# [TASK PROMPT]
Each line below has to be output exactly, from first to last.

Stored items
◆ ◆ ◆
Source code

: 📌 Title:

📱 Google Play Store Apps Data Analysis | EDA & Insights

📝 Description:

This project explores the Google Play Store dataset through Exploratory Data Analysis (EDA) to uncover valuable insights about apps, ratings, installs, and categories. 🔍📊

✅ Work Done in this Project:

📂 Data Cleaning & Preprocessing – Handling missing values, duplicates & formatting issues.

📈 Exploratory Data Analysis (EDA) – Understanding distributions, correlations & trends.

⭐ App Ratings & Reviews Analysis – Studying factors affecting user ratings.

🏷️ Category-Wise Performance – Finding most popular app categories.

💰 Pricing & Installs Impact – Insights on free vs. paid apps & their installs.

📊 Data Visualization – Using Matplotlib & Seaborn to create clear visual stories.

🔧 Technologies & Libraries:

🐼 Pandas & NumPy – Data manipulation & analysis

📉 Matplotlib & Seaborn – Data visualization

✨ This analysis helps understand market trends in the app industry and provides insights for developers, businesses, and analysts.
◆ ◆ ◆
# [FINISHED EXERCISE]
Source code

: 📌 Title:

📱 Google Play Store Apps Data Analysis | EDA & Insights

📝 Description:

This project explores the Google Play Store dataset through Exploratory Data Analysis (EDA) to uncover valuable insights about apps, ratings, installs, and categories. 🔍📊

✅ Work Done in this Project:

📂 Data Cleaning & Preprocessing – Handling missing values, duplicates & formatting issues.

📈 Exploratory Data Analysis (EDA) – Understanding distributions, correlations & trends.

⭐ App Ratings & Reviews Analysis – Studying factors affecting user ratings.

🏷️ Category-Wise Performance – Finding most popular app categories.

💰 Pricing & Installs Impact – Insights on free vs. paid apps & their installs.

📊 Data Visualization – Using Matplotlib & Seaborn to create clear visual stories.

🔧 Technologies & Libraries:

🐼 Pandas & NumPy – Data manipulation & analysis

📉 Matplotlib & Seaborn – Data visualization

✨ This analysis helps understand market trends in the app industry and provides insights for developers, businesses, and analysts.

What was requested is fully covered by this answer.